I recently let a stray milkweed that had planted itself in my driveway crack stay. In the face of my neighbor's warning, I let it stay and sure enough it planted itself all over the place. I do pull out milkweed in spring so that it doesn't take over, but it takes up less space than the space I devote to grass. The miracle of milkweed is that butterflies eat it.

I have monarchs in profusion now. This year I noticed swallowtails and skippers. I have not looked up to see if they are there because of the Great Blue Lobilia, or the New England Aster, introduced in 2004. It is hard to keep up with all of the new species I see now that I let things grow and plant cover for them. Nuthatches like cover. They are small and shy and loth to compete with the sparrows at the feeder. But if they have some shrubbery for cover, they stay in spite of the raucous house sparrows. I see them once in a while, usually in the shrubbery, flitting through on business of their own.

Looking into the relationships of what grows when and what ripens just in time for what eggs to hatch and feed, would take my whole life just to learn and then some. The complexity of my backyard; where does the toad go in dry spells and how come the snakes like to live behind the garage and what do they eat. I do not know these things. The toads breed in neighbor's swimming pools, that I do know. My daughter used to bring pollywogs home for me to look at. I raised many of them. That is to say, I provided a place for them to live where they wouldn't be dumped down the sewer. A mother American Toad has to lay many eggs in this dangerous world for only a few of her children to survive.

If toads had politics, I fancy, our vast grass covered, drained suburbs would be called third world impoverished zones for them. They'd send help to toad mothers, flies or mosquito larvae. But toads have not a prehensile thumb, and no postal service. Many of their babies go to storm sewers when people clean out their pools. I cannot say what happens to them when they are dumped into the creek, where the water is running. This is not where their mothers left them and I do not believe they will survive unless they find a eddy to live in.

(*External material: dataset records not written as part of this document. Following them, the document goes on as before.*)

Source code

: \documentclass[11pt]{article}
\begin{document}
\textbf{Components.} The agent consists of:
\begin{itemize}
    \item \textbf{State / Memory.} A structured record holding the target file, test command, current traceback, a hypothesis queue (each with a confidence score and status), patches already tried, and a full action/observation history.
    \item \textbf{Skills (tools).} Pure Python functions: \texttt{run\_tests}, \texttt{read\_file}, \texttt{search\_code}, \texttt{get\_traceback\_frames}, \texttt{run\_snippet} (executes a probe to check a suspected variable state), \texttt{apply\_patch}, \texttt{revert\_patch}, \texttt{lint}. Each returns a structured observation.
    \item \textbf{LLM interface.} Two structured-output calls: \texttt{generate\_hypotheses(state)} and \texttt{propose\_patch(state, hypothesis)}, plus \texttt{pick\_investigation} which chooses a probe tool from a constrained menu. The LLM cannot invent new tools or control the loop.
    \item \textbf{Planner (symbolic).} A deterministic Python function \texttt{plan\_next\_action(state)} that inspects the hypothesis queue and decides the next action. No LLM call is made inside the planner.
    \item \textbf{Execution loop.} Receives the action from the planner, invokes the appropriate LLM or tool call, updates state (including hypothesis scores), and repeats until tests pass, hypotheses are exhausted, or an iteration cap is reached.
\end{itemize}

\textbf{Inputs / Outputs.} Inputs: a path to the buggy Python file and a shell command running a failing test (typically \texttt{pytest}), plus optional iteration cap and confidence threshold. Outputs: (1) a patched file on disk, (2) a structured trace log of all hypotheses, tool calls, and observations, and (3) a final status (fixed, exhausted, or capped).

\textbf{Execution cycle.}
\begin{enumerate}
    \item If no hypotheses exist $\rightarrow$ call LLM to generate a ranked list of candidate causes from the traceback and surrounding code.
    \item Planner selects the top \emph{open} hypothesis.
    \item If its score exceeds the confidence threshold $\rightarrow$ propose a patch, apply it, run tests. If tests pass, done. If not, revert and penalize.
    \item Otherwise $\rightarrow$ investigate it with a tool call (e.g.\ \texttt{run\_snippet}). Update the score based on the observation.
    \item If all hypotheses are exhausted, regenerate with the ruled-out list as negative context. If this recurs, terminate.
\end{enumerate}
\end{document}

It has been rewarding for me to watch the progression of things in the yard and to encourage species that long ago gave up and found more hospitable places to live, further from the suburbs. How easy it is to reclaim land. People spend much time and money maintaining lawns. They feel in charge, like Englishmen in 1910. It is a strange combination of economics and politics that formed our interest in "Keeping up our property". Even gardeners grow things that have been bred to appeal to this strange esthetic, for looks, not for the practicality of allowing diversity of species to thrive.

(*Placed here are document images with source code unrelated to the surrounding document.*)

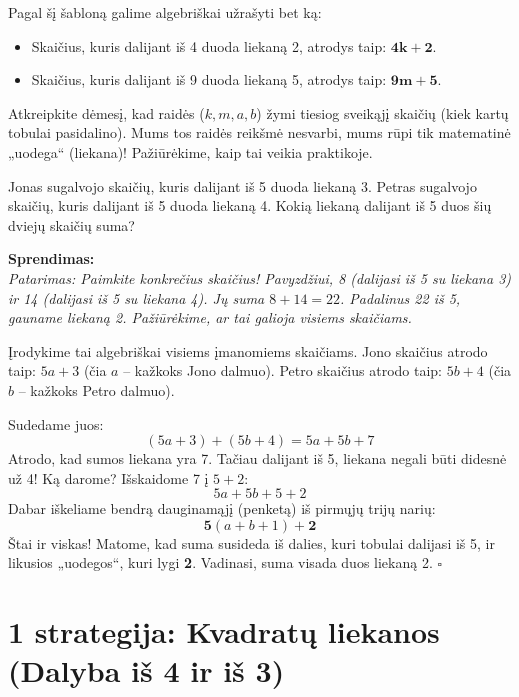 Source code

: \documentclass[11pt,a4paper]{scrartcl}
\newenvironment{solution}
    {\begin{list}{}{\setlength{\leftmargin}{10pt}\setlength{\rightmargin}{10pt}}\item[]}
    {\end{list}}
\begin{document}
Pagal šį šabloną galime algebriškai užrašyti bet ką:
\begin{itemize}
    \item Skaičius, kuris dalijant iš 4 duoda liekaną 2, atrodys taip: $\mathbf{4k + 2}$.
    \item Skaičius, kuris dalijant iš 9 duoda liekaną 5, atrodys taip: $\mathbf{9m + 5}$.
\end{itemize}
Atkreipkite dėmesį, kad raidės ($k, m, a, b$) žymi tiesiog sveikąjį skaičių (kiek kartų tobulai pasidalino). Mums tos raidės reikšmė nesvarbi, mums rūpi tik matematinė „uodega“ (liekana)! Pažiūrėkime, kaip tai veikia praktikoje.

\begin{example}
Jonas sugalvojo skaičių, kuris dalijant iš 5 duoda liekaną 3. Petras sugalvojo skaičių, kuris dalijant iš 5 duoda liekaną 4. Kokią liekaną dalijant iš 5 duos šių dviejų skaičių suma?
\end{example}

\begin{solution}
\textbf{Sprendimas:} \\
\textit{Patarimas: Paimkite konkrečius skaičius! Pavyzdžiui, 8 (dalijasi iš 5 su liekana 3) ir 14 (dalijasi iš 5 su liekana 4). Jų suma $8 + 14 = 22$. Padalinus 22 iš 5, gauname liekaną 2. Pažiūrėkime, ar tai galioja visiems skaičiams.}

Įrodykime tai algebriškai visiems įmanomiems skaičiams.
Jono skaičius atrodo taip: $5a + 3$ (čia $a$ – kažkoks Jono dalmuo).
Petro skaičius atrodo taip: $5b + 4$ (čia $b$ – kažkoks Petro dalmuo).

Sudedame juos:
\[ (5a + 3) + (5b + 4) = 5a + 5b + 7 \]
Atrodo, kad sumos liekana yra 7. Tačiau dalijant iš 5, liekana negali būti didesnė už 4! Ką darome? Išskaidome 7 į $5 + 2$:
\[ 5a + 5b + 5 + 2 \]
Dabar iškeliame bendrą dauginamąjį (penketą) iš pirmųjų trijų narių:
\[ \mathbf{5}(a + b + 1) + \mathbf{2} \]
Štai ir viskas! Matome, kad suma susideda iš dalies, kuri tobulai dalijasi iš 5, ir likusios „uodegos“, kuri lygi \textbf{2}. Vadinasi, suma visada duos liekaną 2. \hfill $\square$
\end{solution}

\section{1 strategija: Kvadratų liekanos (Dalyba iš 4 ir iš 3)}
\end{document}
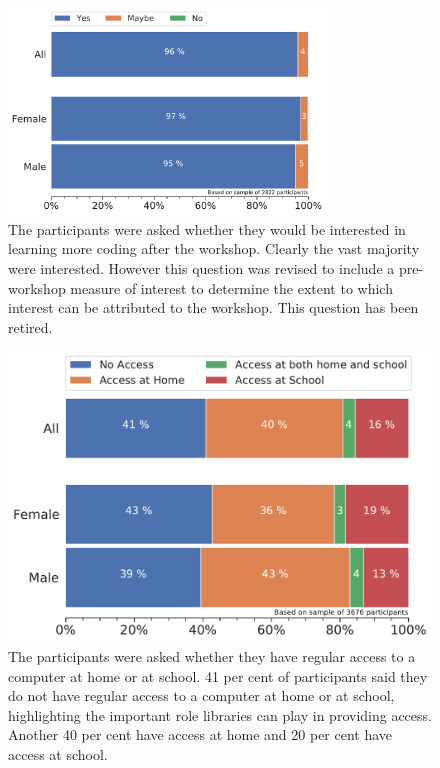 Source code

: \documentclass[12pt]{report} %
\begin{document}
\begin{figure}[t!]
    \centering
        \includegraphics[width=0.75\textwidth]{bar_Want_to_LearnMoreCoding}
\caption{The participants were asked whether they would be interested in learning more coding after the workshop. Clearly the vast majority were interested. However this question was revised to include a pre-workshop measure of interest to determine the extent to which interest can be attributed to the workshop. This question has been retired.} 
\label{fig:learnmore}
\end{figure}

\begin{figure}[t!]
    \centering
        \includegraphics[width=1\textwidth]{bar_ITaccess}
\caption{The participants were asked whether they have regular access to a computer at home or at school. 41 per cent of participants said they do not have regular access to a computer at home or at school, highlighting the important role libraries can play in providing access. Another 40 per cent have access at home and 20 per cent have access at school. } 
\label{fig:itaccess}
\end{figure}
\end{document}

I would go on about species depletion and the coming crash of diversity. While the 20th century will be known for it's horrific wars, the 21st century will be known for the collapse of many environments and species depletion. It will take a million years to recover from a crash like this if we let it happen and if we are around with our prehensile thumbs to record such events. But no, onward to politics.

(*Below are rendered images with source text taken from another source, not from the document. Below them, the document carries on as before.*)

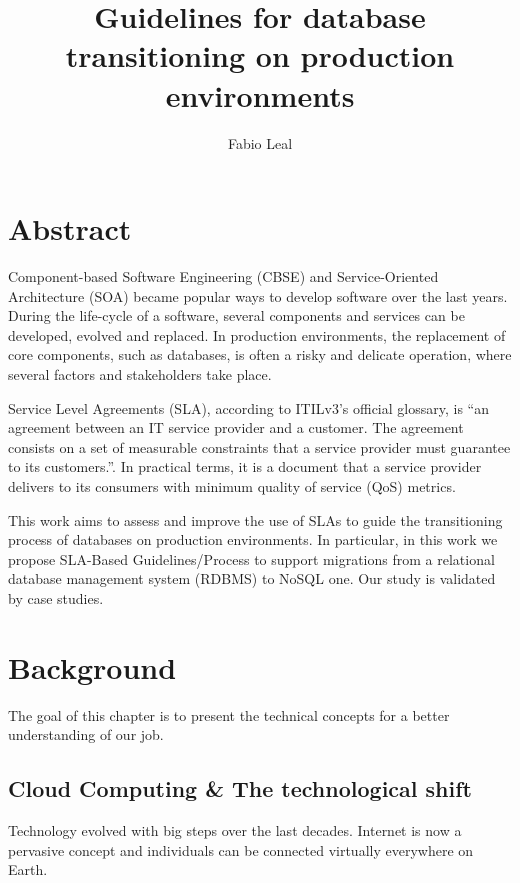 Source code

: \documentclass{article}
\begin{document}
\title{Guidelines for database transitioning on production environments}
\author{Fabio Leal}
\maketitle  


\section{Abstract}
Component-based Software Engineering (CBSE) and Service-Oriented Architecture (SOA) became  popular ways to develop software over the last years. During the life-cycle of a software, several components and services can be developed, evolved and replaced. In production environments, the replacement of core components, such as databases, is often a risky and delicate operation, where several factors and stakeholders take place.

Service Level Agreements (SLA), according to ITILv3's official glossary, is ``an agreement between an IT service provider and a customer. The agreement consists on a set of measurable constraints that a service provider must guarantee to its customers.''. In practical terms, it is a document that a service provider delivers to its consumers with minimum quality of service (QoS) metrics.

This work aims to assess and improve the use of SLAs to guide the transitioning process of databases on production environments. In particular, in this work we propose SLA-Based Guidelines/Process to  support migrations from a relational database management system (RDBMS) to NoSQL one. Our study is validated by case studies.


\section{Background}
The goal of this chapter is to present the technical concepts for a better understanding of our job. 

\subsection{Cloud Computing \& The technological shift}

Technology evolved with big steps over the last decades. Internet is now a pervasive concept and individuals can be connected virtually everywhere on Earth. \cite{Armbrust09m.:above}
\end{document}
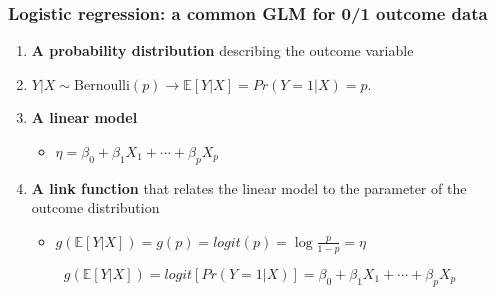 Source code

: \documentclass[table]{beamer}\usepackage[]{graphicx}\usepackage[]{color}
\begin{document}

\begin{frame}
\frametitle{Logistic regression: a common GLM for 0/1 outcome data}

\begin{enumerate}
\item {\bf A probability distribution} describing the outcome variable \\
\bi
\item $Y|X \sim \text{Bernoulli}(p) \longrightarrow \mathbb E[Y|X] = Pr(Y=1|X) = p$. 
\ei
\item {\bf A linear model}
\begin{itemize}
\item $\eta = \beta_0+\beta_1 X_1 + \cdots + \beta_p X_p$
\end{itemize}
\item {\bf A link function} that relates the linear model to the parameter of the outcome distribution
\begin{itemize}
\item $g(\mathbb E[Y|X]) = g(p) = logit(p) = \log\frac{p}{1-p} = \eta$ 
\end{itemize}
\end{enumerate}

$$g(\mathbb E[Y|X]) = logit[Pr(Y=1|X)] = \beta_0+\beta_1 X_1 + \cdots + \beta_p X_p$$

\end{frame}
\end{document}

I have been noticing lately how our political landscape resembles our suburban one. There is no diversity. If someone comes along with a unique voice, they are either marginalized or they run for office and have to raise money. Raising money keeps them in line.

Diversity of species is an important concept to grasp and to embrace and the joy of promoting it in my backyard has enriched my life. When there is time, I like to walk or drive places and imagine what the grassy places could look like. Ford Motor Company grew sunflowers instead of grass on a large expanse by the Rouge River in East Dearborn. Talk about Buzz, there was quite a bit of it all over when the bees heard about it and came over to sip pollen. There must have been other bugs and grubs find a home there too, because you could see the finches flit over for their share of the take, just driving by.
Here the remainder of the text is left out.